• _EXERCISE DIRECTIONS_
Both the line containing "im Saarland, §" and the last line of the listing are included: write out exactly the lines from one to the other.

• _RECORDS SHOWN_
☆ ☆ ☆ ☆ ☆ ☆ ☆

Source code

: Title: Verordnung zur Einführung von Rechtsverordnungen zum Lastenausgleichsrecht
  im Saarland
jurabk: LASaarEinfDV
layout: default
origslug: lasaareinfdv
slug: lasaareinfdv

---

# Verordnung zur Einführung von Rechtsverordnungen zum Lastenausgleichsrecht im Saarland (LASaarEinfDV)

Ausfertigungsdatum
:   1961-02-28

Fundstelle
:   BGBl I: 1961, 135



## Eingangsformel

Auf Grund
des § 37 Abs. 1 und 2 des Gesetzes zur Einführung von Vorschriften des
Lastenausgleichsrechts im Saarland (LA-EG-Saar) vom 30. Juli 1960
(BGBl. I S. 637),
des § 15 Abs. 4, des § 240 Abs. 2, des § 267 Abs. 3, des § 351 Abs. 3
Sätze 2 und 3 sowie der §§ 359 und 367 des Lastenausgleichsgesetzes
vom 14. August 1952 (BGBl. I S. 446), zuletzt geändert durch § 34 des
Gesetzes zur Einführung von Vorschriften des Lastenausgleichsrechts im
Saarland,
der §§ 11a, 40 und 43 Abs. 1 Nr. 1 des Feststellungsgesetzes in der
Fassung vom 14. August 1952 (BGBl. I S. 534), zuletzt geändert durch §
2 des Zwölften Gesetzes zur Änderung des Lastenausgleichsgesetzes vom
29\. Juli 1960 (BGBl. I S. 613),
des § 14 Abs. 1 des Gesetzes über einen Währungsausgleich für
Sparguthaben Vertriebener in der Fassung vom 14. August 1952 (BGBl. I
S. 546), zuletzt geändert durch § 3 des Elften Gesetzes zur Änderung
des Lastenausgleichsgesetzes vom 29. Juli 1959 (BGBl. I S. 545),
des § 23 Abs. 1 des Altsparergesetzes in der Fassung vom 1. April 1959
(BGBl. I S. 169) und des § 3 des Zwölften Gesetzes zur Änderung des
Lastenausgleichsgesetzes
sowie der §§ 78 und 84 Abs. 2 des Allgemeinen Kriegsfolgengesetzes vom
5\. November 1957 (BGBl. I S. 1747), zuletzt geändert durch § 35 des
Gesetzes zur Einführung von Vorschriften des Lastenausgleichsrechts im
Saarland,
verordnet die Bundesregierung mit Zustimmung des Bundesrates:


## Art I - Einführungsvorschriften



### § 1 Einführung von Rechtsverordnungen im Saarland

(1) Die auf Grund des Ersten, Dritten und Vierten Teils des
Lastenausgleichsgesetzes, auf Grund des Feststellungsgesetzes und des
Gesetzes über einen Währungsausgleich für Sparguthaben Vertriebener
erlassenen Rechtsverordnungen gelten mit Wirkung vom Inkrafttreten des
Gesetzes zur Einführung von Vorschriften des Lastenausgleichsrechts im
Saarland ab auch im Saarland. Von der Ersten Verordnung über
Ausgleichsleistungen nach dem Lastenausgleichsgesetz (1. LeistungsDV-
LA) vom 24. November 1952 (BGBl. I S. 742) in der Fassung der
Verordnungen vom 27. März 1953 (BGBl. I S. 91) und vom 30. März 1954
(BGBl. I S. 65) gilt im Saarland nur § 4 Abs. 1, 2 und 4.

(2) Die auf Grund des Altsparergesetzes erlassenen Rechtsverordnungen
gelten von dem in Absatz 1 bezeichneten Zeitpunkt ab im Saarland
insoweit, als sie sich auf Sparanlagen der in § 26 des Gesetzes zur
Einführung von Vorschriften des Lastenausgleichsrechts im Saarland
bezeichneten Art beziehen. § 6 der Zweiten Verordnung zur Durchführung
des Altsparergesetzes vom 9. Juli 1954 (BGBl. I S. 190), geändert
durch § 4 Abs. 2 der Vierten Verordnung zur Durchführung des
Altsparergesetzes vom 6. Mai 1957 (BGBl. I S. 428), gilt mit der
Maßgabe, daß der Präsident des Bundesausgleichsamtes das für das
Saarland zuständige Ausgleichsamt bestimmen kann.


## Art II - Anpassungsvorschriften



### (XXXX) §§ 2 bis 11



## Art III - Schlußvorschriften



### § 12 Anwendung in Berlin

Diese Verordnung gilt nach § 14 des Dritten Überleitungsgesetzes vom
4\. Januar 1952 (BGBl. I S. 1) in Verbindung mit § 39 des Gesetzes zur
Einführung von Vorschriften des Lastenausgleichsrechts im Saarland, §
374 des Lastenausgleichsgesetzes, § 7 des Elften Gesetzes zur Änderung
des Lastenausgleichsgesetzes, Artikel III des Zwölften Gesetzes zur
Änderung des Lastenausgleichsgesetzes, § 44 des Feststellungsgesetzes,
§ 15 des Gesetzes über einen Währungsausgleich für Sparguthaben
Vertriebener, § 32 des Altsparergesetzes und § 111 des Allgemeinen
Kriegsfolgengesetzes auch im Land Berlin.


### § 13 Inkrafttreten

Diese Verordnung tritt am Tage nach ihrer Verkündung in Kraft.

☆ ☆ ☆ ☆ ☆ ☆ ☆

• _YOUR RESPONSE_
Einführung von Vorschriften des Lastenausgleichsrechts im Saarland, §
374 des Lastenausgleichsgesetzes, § 7 des Elften Gesetzes zur Änderung
des Lastenausgleichsgesetzes, Artikel III des Zwölften Gesetzes zur
Änderung des Lastenausgleichsgesetzes, § 44 des Feststellungsgesetzes,
§ 15 des Gesetzes über einen Währungsausgleich für Sparguthaben
Vertriebener, § 32 des Altsparergesetzes und § 111 des Allgemeinen
Kriegsfolgengesetzes auch im Land Berlin.


### § 13 Inkrafttreten

Diese Verordnung tritt am Tage nach ihrer Verkündung in Kraft.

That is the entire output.